Segment Start: Dataset

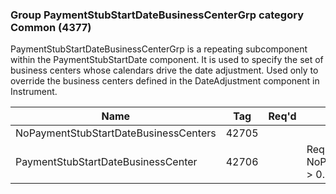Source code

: ### Group PaymentStubStartDateBusinessCenterGrp category Common (4377)

PaymentStubStartDateBusinessCenterGrp is a repeating subcomponent within the PaymentStubStartDate component. It is used to specify the set of business centers whose calendars drive the date adjustment. Used only to override the business centers defined in the DateAdjustment component in Instrument.

| Name                                  | Tag   | Req'd | Documentation                                                 |
|---------------------------------------|-------|----------|---------------------------------------------------------------|
| NoPaymentStubStartDateBusinessCenters | 42705 |       |                                                               |
| PaymentStubStartDateBusinessCenter    | 42706 |       | Required if NoPaymentStubStartDateBusinessCenters(42705) > 0. |

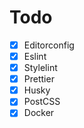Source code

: # Todo

-   [x] Editorconfig
-   [x] Eslint
-   [x] Stylelint
-   [x] Prettier
-   [x] Husky
-   [x] PostCSS
-   [x] Docker
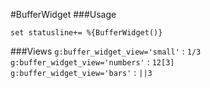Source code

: #BufferWidget
###Usage

	set statusline+= %{BufferWidget()}

###Views
`g:buffer_widget_view='small'` : `1/3`  
`g:buffer_widget_view='numbers'` : `12[3]`  
`g:buffer_widget_view='bars'` : `||3`  
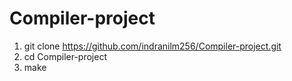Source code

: # Compiler-project
1. git clone https://github.com/indranilm256/Compiler-project.git
2. cd Compiler-project
3. make
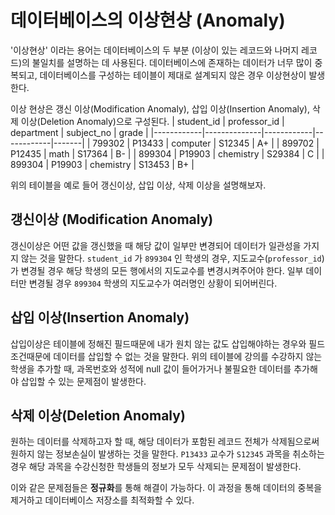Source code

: # 데이터베이스의 이상현상 (Anomaly)
'이상현상' 이라는 용어는 데이터베이스의 두 부분 (이상이 있는 레코드와 나머지 레코드)의 불일치를 설명하는 데 사용된다. 데이터베이스에 존재하는 데이터가 너무 많이 중복되고, 
데이터베이스를 구성하는 테이블이 제대로 설계되지 않은 경우 이상현상이 발생한다.

이상 현상은 갱신 이상(Modification Anomaly), 삽입 이상(Insertion Anomaly), 삭제 이상(Deletion Anomaly)으로 구성된다. 
| student_id | professor_id | department | subject_no | grade |
|------------|--------------|------------|------------|-------|
| 799302     | P13433       | computer   | S12345     | A+    |
| 899702     | P12435       | math       | S17364     | B-    |
| 899304     | P19903       | chemistry  | S29384     | C     |
| 899304     | P19903       | chemistry  | S13453     | B+    |

위의 테이블을 예로 들어 갱신이상, 삽입 이상, 삭제 이상을 설명해보자.

## 갱신이상 (Modification Anomaly)
갱신이상은 어떤 값을 갱신했을 때 해당 값이 일부만 변경되어 데이터가 일관성을 가지지 않는 것을 말한다.
`student_id` 가 `899304` 인 학생의 경우, 지도교수(`professor_id`)가 변경될 경우 해당 학생의 모든 행에서의 지도교수를 변경시켜주어야 한다.
일부 데이터만 변경될 경우 `899304` 학생의 지도교수가 여러명인 상황이 되어버린다.

## 삽입 이상(Insertion Anomaly)
삽입이상은 테이블에 정해진 필드때문에 내가 원치 않는 값도 삽입해야하는 경우와 필드 조건때문에 데이터를 삽입할 수 없는 것을 말한다.
위의 테이블에 강의를 수강하지 않는 학생을 추가할 때, 과목번호와 성적에 null 값이 들어가거나 불필요한 데이터를 추가해야 삽입할 수 있는 문제점이 발생한다.

## 삭제 이상(Deletion Anomaly)
원하는 데이터를 삭제하고자 할 때, 해당 데이터가 포함된 레코드 전체가 삭제됨으로써 원하지 않는 정보손실이 발생하는 것을 말한다.
`P13433` 교수가 `S12345` 과목을 취소하는 경우 해당 과목을 수강신청한 학생들의 정보가 모두 삭제되는 문제점이 발생한다.

이와 같은 문제점들은 **정규화**를 통해 해결이 가능하다. 이 과정을 통해 데이터의 중복을 제거하고 데이터베이스 저장소를 최적화할 수 있다.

Segment End: Dataset

> Activity:
Given the records above, return the lines starting at the one that holds "PaymentStubStartDateBusinessCenterGrp is a" and ending at the one that holds "지도교수를 변경시켜주어야 한다.", exactly, and nothing besides; leave every picture out.

> Written solution:
PaymentStubStartDateBusinessCenterGrp is a repeating subcomponent within the PaymentStubStartDate component. It is used to specify the set of business centers whose calendars drive the date adjustment. Used only to override the business centers defined in the DateAdjustment component in Instrument.

| Name                                  | Tag   | Req'd | Documentation                                                 |
|---------------------------------------|-------|----------|---------------------------------------------------------------|
| NoPaymentStubStartDateBusinessCenters | 42705 |       |                                                               |
| PaymentStubStartDateBusinessCenter    | 42706 |       | Required if NoPaymentStubStartDateBusinessCenters(42705) > 0. |

Source code

: # Todo

-   [x] Editorconfig
-   [x] Eslint
-   [x] Stylelint
-   [x] Prettier
-   [x] Husky
-   [x] PostCSS
-   [x] Docker
Source code

: #BufferWidget
###Usage

	set statusline+= %{BufferWidget()}

###Views
`g:buffer_widget_view='small'` : `1/3`  
`g:buffer_widget_view='numbers'` : `12[3]`  
`g:buffer_widget_view='bars'` : `||3`  
Source code

: # Compiler-project
1. git clone https://github.com/indranilm256/Compiler-project.git
2. cd Compiler-project
3. make
Source code

: # 데이터베이스의 이상현상 (Anomaly)
'이상현상' 이라는 용어는 데이터베이스의 두 부분 (이상이 있는 레코드와 나머지 레코드)의 불일치를 설명하는 데 사용된다. 데이터베이스에 존재하는 데이터가 너무 많이 중복되고, 
데이터베이스를 구성하는 테이블이 제대로 설계되지 않은 경우 이상현상이 발생한다.

이상 현상은 갱신 이상(Modification Anomaly), 삽입 이상(Insertion Anomaly), 삭제 이상(Deletion Anomaly)으로 구성된다. 
| student_id | professor_id | department | subject_no | grade |
|------------|--------------|------------|------------|-------|
| 799302     | P13433       | computer   | S12345     | A+    |
| 899702     | P12435       | math       | S17364     | B-    |
| 899304     | P19903       | chemistry  | S29384     | C     |
| 899304     | P19903       | chemistry  | S13453     | B+    |

위의 테이블을 예로 들어 갱신이상, 삽입 이상, 삭제 이상을 설명해보자.

## 갱신이상 (Modification Anomaly)
갱신이상은 어떤 값을 갱신했을 때 해당 값이 일부만 변경되어 데이터가 일관성을 가지지 않는 것을 말한다.
`student_id` 가 `899304` 인 학생의 경우, 지도교수(`professor_id`)가 변경될 경우 해당 학생의 모든 행에서의 지도교수를 변경시켜주어야 한다.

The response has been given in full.